* WHAT TO WORK ON
For each line in the records that contains "fork", make a copy.

(Entries taken from a collection)

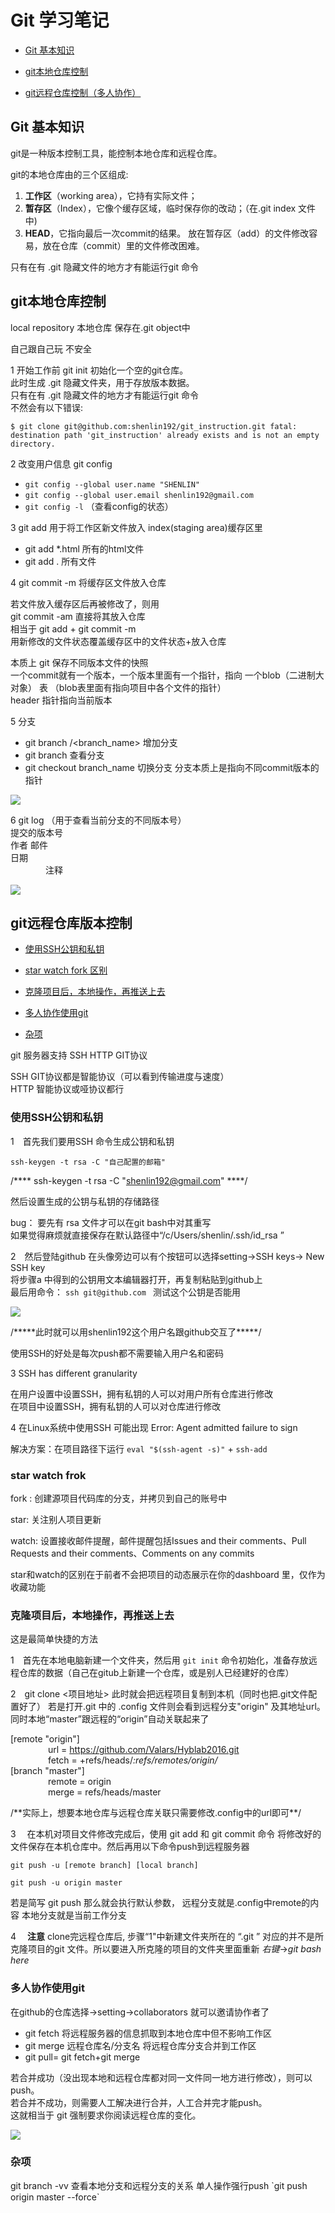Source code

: 
<!---------------------------------------------------------------------------->
<!------------------------总目录----------------------------------------->
<!---------------------------------------------------------------------------->
# Git 学习笔记

* [Git 基本知识](#1)

* [git本地仓库控制](#2)

* [git远程仓库控制（多人协作）](#3)


<!---------------------------------------------------------------------------->
<!-------------------------基本知识----------------------------------------->
<!---------------------------------------------------------------------------->


<h2 id="1">Git 基本知识</h2>
 
git是一种版本控制工具，能控制本地仓库和远程仓库。

git的本地仓库由的三个区组成:

1. **工作区**（working area），它持有实际文件；
2. **暂存区**（Index），它像个缓存区域，临时保存你的改动；（在.git index 文件中)
3. **HEAD**，它指向最后一次commit的结果。
放在暂存区（add）的文件修改容易，放在仓库（commit）里的文件修改困难。

只有在有 .git 隐藏文件的地方才有能运行git 命令



<!---------------------------------------------------------------------------->
<!-------------------------git本地仓库控制----------------------------------------->
<!---------------------------------------------------------------------------->
<h2 id="2"> git本地仓库控制</h2>

local repository 本地仓库 保存在.git object中

自己跟自己玩 不安全

1 开始工作前 git init 初始化一个空的git仓库。  
此时生成 .git 隐藏文件夹，用于存放版本数据。  
只有在有 .git 隐藏文件的地方才有能运行git 命令  
不然会有以下错误:

`$ git clone git@github.com:shenlin192/git_instruction.git
fatal: destination path 'git_instruction' already exists and is not an empty directory.`

2 改变用户信息 git config
  - `git config --global user.name "SHENLIN"`
  - `git config --global user.email shenlin192@gmail.com`
  - `git config -l` （查看config的状态）

3 git add 用于将工作区新文件放入 index(staging area)缓存区里
  - git add *.html 所有的html文件  
  - git add . 所有文件  
  
4 git commit -m 将缓存区文件放入仓库
  
  若文件放入缓存区后再被修改了，则用   
  git commit -am 直接将其放入仓库  
  相当于 git add <filename> + git commit -m  
  用新修改的文件状态覆盖缓存区中的文件状态+放入仓库  
  
  本质上 git 保存不同版本文件的快照  
  一个commit就有一个版本，一个版本里面有一个指针，指向 一个blob（二进制大对象） 表 
  （blob表里面有指向项目中各个文件的指针）  
  header 指针指向当前版本  

5 分支
  - git branch /<branch_name> 增加分支
  - git branch 查看分支
  - git checkout branch_name 切换分支
分支本质上是指向不同commit版本的指针

![](https://github.com/shenlin192/My-little-technique/blob/master/Images/branch.PNG)

6 git log （用于查看当前分支的不同版本号）  
提交的版本号    
作者 邮件    
日期  
&emsp;&emsp;&emsp;&emsp;注释
		
![](https://github.com/shenlin192/git_instruction/blob/master/Images/git_log.PNG)

<!---------------------------------------------------------------------------->
<!-------------------------git远程仓库版本控制----------------------------------------->
<!---------------------------------------------------------------------------->


<h2 id="3"> git远程仓库版本控制</h2>

<!-------------------------子目录----------------------------------------->

* [使用SSH公钥和私钥](#3.1)

* [star watch fork 区别](#3.1+)

* [克隆项目后，本地操作，再推送上去](#3.2)

* [多人协作使用git](#3.3)

* [杂项](#3.4)



git 服务器支持 SSH HTTP GIT协议

SSH GIT协议都是智能协议（可以看到传输进度与速度）  
HTTP 智能协议或哑协议都行



<!-------------------------使用SSH公钥和私钥----------------------------------------->

<h3 id="3.1">使用SSH公钥和私钥</h3>

 1&emsp;首先我们要用SSH 命令生成公钥和私钥
 
 `ssh-keygen -t rsa -C "自己配置的邮箱"`
 
 /**** ssh-keygen -t rsa -C "shenlin192@gmail.com" ****/
 
 然后设置生成的公钥与私钥的存储路径  
   
 bug： 要先有 rsa 文件才可以在git bash中对其重写  
 如果觉得麻烦就直接保存在默认路径中“/c/Users/shenlin/.ssh/id_rsa ”  

 2&emsp;然后登陆github 
 在头像旁边可以有个按钮可以选择setting->SSH keys-> New SSH key  
 将步骤a 中得到的公钥用文本编辑器打开，再复制粘贴到github上  
 最后用命令：
 `ssh git@github.com `
 测试这个公钥是否能用
 
![](https://github.com/shenlin192/My-little-technique/blob/master/Images/ssh.PNG)

 /\*\*\*\*\*此时就可以用shenlin192这个用户名跟github交互了\*\*\*\*\*/
 
 使用SSH的好处是每次push都不需要输入用户名和密码  
 
 3 SSH has different granularity
 
 在用户设置中设置SSH，拥有私钥的人可以对用户所有仓库进行修改  
 在项目中设置SSH，拥有私钥的人可以对仓库进行修改  
 
 4 在Linux系统中使用SSH 可能出现 Error: Agent admitted failure to sign 
 
   解决方案：在项目路径下运行 `eval "$(ssh-agent -s)"` + `ssh-add`


<!-------------------------star watch frok 区别---------------------------------------->

<h3 id="3.1+">star watch frok</h3>

fork : 创建源项目代码库的分支，并拷贝到自己的账号中  

star: 关注别人项目更新  

watch: 设置接收邮件提醒，邮件提醒包括Issues and their comments、Pull Requests and their comments、Comments on any commits   

star和watch的区别在于前者不会把项目的动态展示在你的dashboard 里，仅作为收藏功能  


<!-------------------------克隆项目后，本地操作，再推送上去----------------------------------------->


<h3 id="3.2">克隆项目后，本地操作，再推送上去</h3>

这是最简单快捷的方法

1&emsp;首先在本地电脑新建一个文件夹，然后用 `git init` 命令初始化，准备存放远程仓库的数据（自己在gitub上新建一个仓库，或是别人已经建好的仓库）

2&emsp;git clone <项目地址> 
 此时就会把远程项目复制到本机（同时也把.git文件配置好了）
 若是打开.git 中的 .config 文件则会看到远程分支"origin"
 及其地址url。同时本地“master”跟远程的“origin”自动关联起来了
 

[remote "origin"]  
&emsp;&emsp;&emsp;&emsp;	url = https://github.com/Valars/Hyblab2016.git  
&emsp;&emsp;&emsp;&emsp;	fetch = +refs/heads/*:refs/remotes/origin/*  
[branch "master"]  
&emsp;&emsp;&emsp;&emsp;	remote = origin  
&emsp;&emsp;&emsp;&emsp;	merge = refs/heads/master  


 /\*\*实际上，想要本地仓库与远程仓库关联只需要修改.config中的url即可\*\*/

3&emsp; 
 在本机对项目文件修改完成后，使用 git add 和 git commit 命令
 将修改好的文件保存在本机仓库中。然后再用以下命令push到远程服务器
   
   `git push -u [remote branch] [local branch]`
   
   `git push -u origin master`
   
 若是简写 git push 那么就会执行默认参数，
 远程分支就是.config中remote的内容
 本地分支就是当前工作分支

4&emsp; **注意** clone完远程仓库后, 步骤“1"中新建文件夹所在的 “.git ” 对应的并不是所克隆项目的git 文件。所以要进入所克隆的项目的文件夹里面重新 *右键*->*git bash here*

 
<!-------------------------多人协作使用git----------------------------------------->

<h3 id="3.3">多人协作使用git</h3>
 
 在github的仓库选择->setting->collaborators 就可以邀请协作者了
 

 - git fetch <remote repository> 将远程服务器的信息抓取到本地仓库中但不影响工作区 
 - git merge 远程仓库名/分支名      将远程仓库分支合并到工作区  
 - git pull= git fetch+git merge 
 
 若合并成功（没出现本地和远程仓库都对同一文件同一地方进行修改），则可以push。  
 若合并不成功，则需要人工解决进行合并，人工合并完才能push。  
 这就相当于 git 强制要求你阅读远程仓库的变化。  

![](https://github.com/shenlin192/My-little-technique/blob/master/Images/multi-people.PNG)

<!------------------------杂项----------------------------------------->
<!------------------------------------------------------------------>
<!---------------------------------------------------------------->
<h3 id="3.4">杂项</h3>
 git branch -vv 查看本地分支和远程分支的关系
 单人操作强行push
	`git push origin master --force`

* RESULT BELOW
* [star watch fork 区别](#3.1+)
fork : 创建源项目代码库的分支，并拷贝到自己的账号中  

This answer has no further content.